- What is required
Draw out every line with the word "NextHopMailbox" from the listing below.

- Record set
--- --- ---
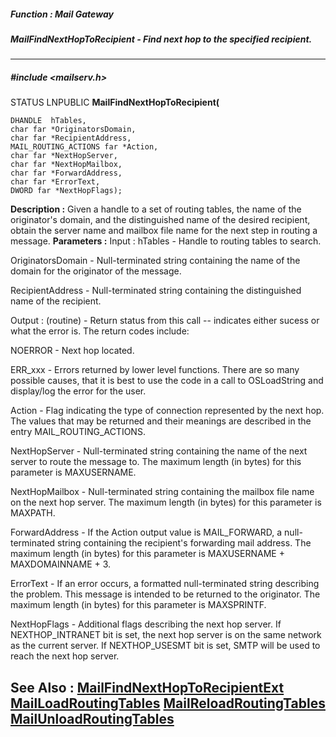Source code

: ##### Function : Mail Gateway
##### MailFindNextHopToRecipient - Find next hop to the specified recipient.
---
##### #include <mailserv.h>
STATUS LNPUBLIC **MailFindNextHopToRecipient(**

	DHANDLE  hTables,
	char far *OriginatorsDomain,
	char far *RecipientAddress,
	MAIL_ROUTING_ACTIONS far *Action,
	char far *NextHopServer,
	char far *NextHopMailbox,
	char far *ForwardAddress,
	char far *ErrorText,
	DWORD far *NextHopFlags);
**Description :**
Given a handle to a set of routing tables, the name of the originator's domain, 
and the distinguished name of the desired recipient, obtain the server name and 
mailbox file name for the next step in routing a message.
**Parameters :**
Input :
hTables  -  Handle to routing tables to search.

OriginatorsDomain  -  Null-terminated string containing the name of the domain for the originator of the message.

RecipientAddress  -  Null-terminated string containing the distinguished name of the recipient.

Output :
(routine)  -  Return status from this call -- indicates either sucess or what the error is. The return codes include:

NOERROR - Next hop located.

ERR_xxx - Errors returned by lower level functions.  There are so many possible causes, that it is best to use the code in a call to OSLoadString and display/log the error for the user.


Action  -  Flag indicating the type of connection represented by the next hop.  The values that may be returned and their meanings are described in the entry MAIL_ROUTING_ACTIONS.

NextHopServer  -  Null-terminated string containing the name of the next server to route the message to.  The maximum length (in bytes) for this parameter is MAXUSERNAME.

NextHopMailbox  -  Null-terminated string containing the mailbox file name on the next hop server.  The maximum length (in bytes) for this parameter is MAXPATH.

ForwardAddress  -  If the Action output value is MAIL_FORWARD, a null-terminated string containing the recipient's forwarding mail address.  The maximum length (in bytes) for this parameter is MAXUSERNAME + MAXDOMAINNAME + 3.

ErrorText  -  If an error occurs, a formatted null-terminated string describing the problem.  This message is intended to be returned to the originator.  The maximum length (in bytes) for this parameter is MAXSPRINTF.

NextHopFlags  -  Additional flags describing the next hop server.  If NEXTHOP_INTRANET bit is set, the next hop server is on the same network as the current server.  If NEXTHOP_USESMT bit is set, SMTP will be used to reach the next hop server.

**See Also :**
[MailFindNextHopToRecipientExt](D:/md_files/MailFindNextHopToRecipientExt.md)
[MailLoadRoutingTables](D:/md_files/MailLoadRoutingTables.md)
[MailReloadRoutingTables](D:/md_files/MailReloadRoutingTables.md)
[MailUnloadRoutingTables](D:/md_files/MailUnloadRoutingTables.md)
---
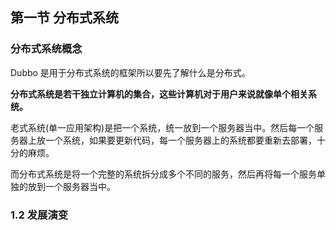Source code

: ## 第一节 分布式系统


### 分布式系统概念

Dubbo 是用于分布式系统的框架所以要先了解什么是分布式。

**分布式系统是若干独立计算机的集合，这些计算机对于用户来说就像单个相关系统。**

老式系统(单一应用架构)是把一个系统，统一放到一个服务器当中。然后每一个服务器上放一个系统，如果要更新代码，每一个服务器上的系统都要重新去部署，十分的麻烦。

而分布式系统是将一个完整的系统拆分成多个不同的服务，然后再将每一个服务单独的放到一个服务器当中。


### 1.2 发展演变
--- --- ---
- Finished task
	char far *NextHopMailbox,
NextHopMailbox  -  Null-terminated string containing the mailbox file name on the next hop server.  The maximum length (in bytes) for this parameter is MAXPATH.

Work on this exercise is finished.